By analyzing the sources it was immediately evident that the application was using web assembly as the core for authentication. The JS in the main challenge page clearly called, or should I say ccalled, an authentication function with the username and password. Solving this challenge was going to rely on some reverse engineering knowledge. Once again I took the more difficult approach of disassembling instead of just debugging to understand what’s going on. I didn’t even realize it but chrome and firefox actually both support debugging of web assembly!I opted to use wabt’s online disassembler to convert the binary to WebAssembly Text Format, or wat for short. With this I was able to begin disassembly and commenting.

Web Assembly Text

Since I’m not familiar with WebAssembly and much less so with disassembling it I decided to start with inspecting the entire WAT file to look for some clues. At the second highest level we can see a few things: some type decelerations, a few imported functions, some function decelerations (f0, f2, authenticate, and some stack manipulations), a couple of global vars, and a data section. Two things stood out here:

The data section

Here we can see a bunch of data followed by the word admin. The data appears to be hex, denoted by \XX. We also know from earlier some “ccall” was used and the data ends in \00. That looks like a null byte! So what it seems like is that we have some binary data, likely the encrypted password, followed by the username admin.

The Authenticate function

Before diving into the function itself I needed to do some research on WebAssembly and what the instructions and types are. For the most part everything in this challenge is pretty self explanatory however I wanted to make sure I was reversing it correctly. The Mozilla documntation is quite thorough on WASM and I would really suggest checking it out.
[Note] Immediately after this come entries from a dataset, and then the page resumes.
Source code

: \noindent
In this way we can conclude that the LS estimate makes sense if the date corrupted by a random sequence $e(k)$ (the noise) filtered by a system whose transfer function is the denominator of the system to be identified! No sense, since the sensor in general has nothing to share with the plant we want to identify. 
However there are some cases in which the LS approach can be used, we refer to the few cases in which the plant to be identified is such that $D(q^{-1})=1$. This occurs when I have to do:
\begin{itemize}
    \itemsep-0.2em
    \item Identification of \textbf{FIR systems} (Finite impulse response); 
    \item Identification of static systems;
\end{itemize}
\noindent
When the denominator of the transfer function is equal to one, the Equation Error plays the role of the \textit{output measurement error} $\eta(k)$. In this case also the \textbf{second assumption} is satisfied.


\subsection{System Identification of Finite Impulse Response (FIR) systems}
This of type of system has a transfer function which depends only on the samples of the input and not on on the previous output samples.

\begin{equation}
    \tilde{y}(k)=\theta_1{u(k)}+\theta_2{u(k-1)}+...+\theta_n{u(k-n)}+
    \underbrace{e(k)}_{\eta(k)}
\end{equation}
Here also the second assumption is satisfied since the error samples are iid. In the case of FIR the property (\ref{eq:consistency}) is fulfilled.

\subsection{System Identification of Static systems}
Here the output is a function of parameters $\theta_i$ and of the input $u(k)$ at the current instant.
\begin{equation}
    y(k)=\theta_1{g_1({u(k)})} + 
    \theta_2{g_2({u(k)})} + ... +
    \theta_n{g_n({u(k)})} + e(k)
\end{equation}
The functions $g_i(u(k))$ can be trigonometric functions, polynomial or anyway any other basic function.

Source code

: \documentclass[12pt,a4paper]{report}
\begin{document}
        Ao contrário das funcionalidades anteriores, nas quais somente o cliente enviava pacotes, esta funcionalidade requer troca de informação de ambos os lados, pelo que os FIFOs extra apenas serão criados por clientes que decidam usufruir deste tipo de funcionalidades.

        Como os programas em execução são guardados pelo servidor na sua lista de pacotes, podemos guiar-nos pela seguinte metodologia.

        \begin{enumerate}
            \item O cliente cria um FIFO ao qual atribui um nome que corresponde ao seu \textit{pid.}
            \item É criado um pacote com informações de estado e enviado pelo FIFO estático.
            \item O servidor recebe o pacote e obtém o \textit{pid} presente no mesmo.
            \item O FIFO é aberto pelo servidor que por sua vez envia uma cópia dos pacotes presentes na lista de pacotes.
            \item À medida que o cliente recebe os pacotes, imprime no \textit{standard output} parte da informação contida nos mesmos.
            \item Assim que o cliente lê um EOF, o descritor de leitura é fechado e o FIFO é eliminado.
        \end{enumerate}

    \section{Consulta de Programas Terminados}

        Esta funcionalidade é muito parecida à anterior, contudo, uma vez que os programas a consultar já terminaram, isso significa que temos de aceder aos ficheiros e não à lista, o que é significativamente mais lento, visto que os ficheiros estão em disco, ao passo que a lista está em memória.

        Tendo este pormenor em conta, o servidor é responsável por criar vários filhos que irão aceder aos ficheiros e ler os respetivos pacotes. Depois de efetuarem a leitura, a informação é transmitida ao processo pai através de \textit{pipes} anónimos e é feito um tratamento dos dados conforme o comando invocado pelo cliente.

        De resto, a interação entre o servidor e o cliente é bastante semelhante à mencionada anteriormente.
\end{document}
Earlier we saw that the javascript made a call to the authenticate function passing the username and password as parameters. We can see that they are then stored in local vars on the stack as $p0 and $p1 respectively. Right away the first instruction we see being executed is a call to f2 passing the $p1 var (password) as well as -1 constant value. This is probably a good area to investigate since it is using the password variable. note the following may be wrong but it was how I solved it at the time, if you know WASM please correct me! From a very high level this function sets up a local variable, $l0, as a 32 bit integer and then loads the $p1 local var into $l0. However, during this process the load8_s instruction is used which, from my understanding, loads the signed byte into the local var. Remember that the the constant passed was -1, so in binary that would be ff, thus making the variable $l0 become ffffffff. Finally we loop over $L1… not too sure where $L1 came from but I just assumed it was a local counter related to the length of the global data… doesn’t really matter too much in the context of this problem though if anyone knows where $L1comes from please let me know! Anyhow, in the loop we can see that an XOR is performed with the value being stored back into $p0.

So that was probably a lot to take in, but the gist of it is that we loop over the password and XOR it with a constant of ff in the function $f2, thus all that is happening in the WASM is a single byte xor on the password. From this point forward I made the assumption that the bytes stored in global memory were XORed with the value ff and revering this process reveals: FLAG-07B00FB78E6DB54072EEF34B9051FA45. Success!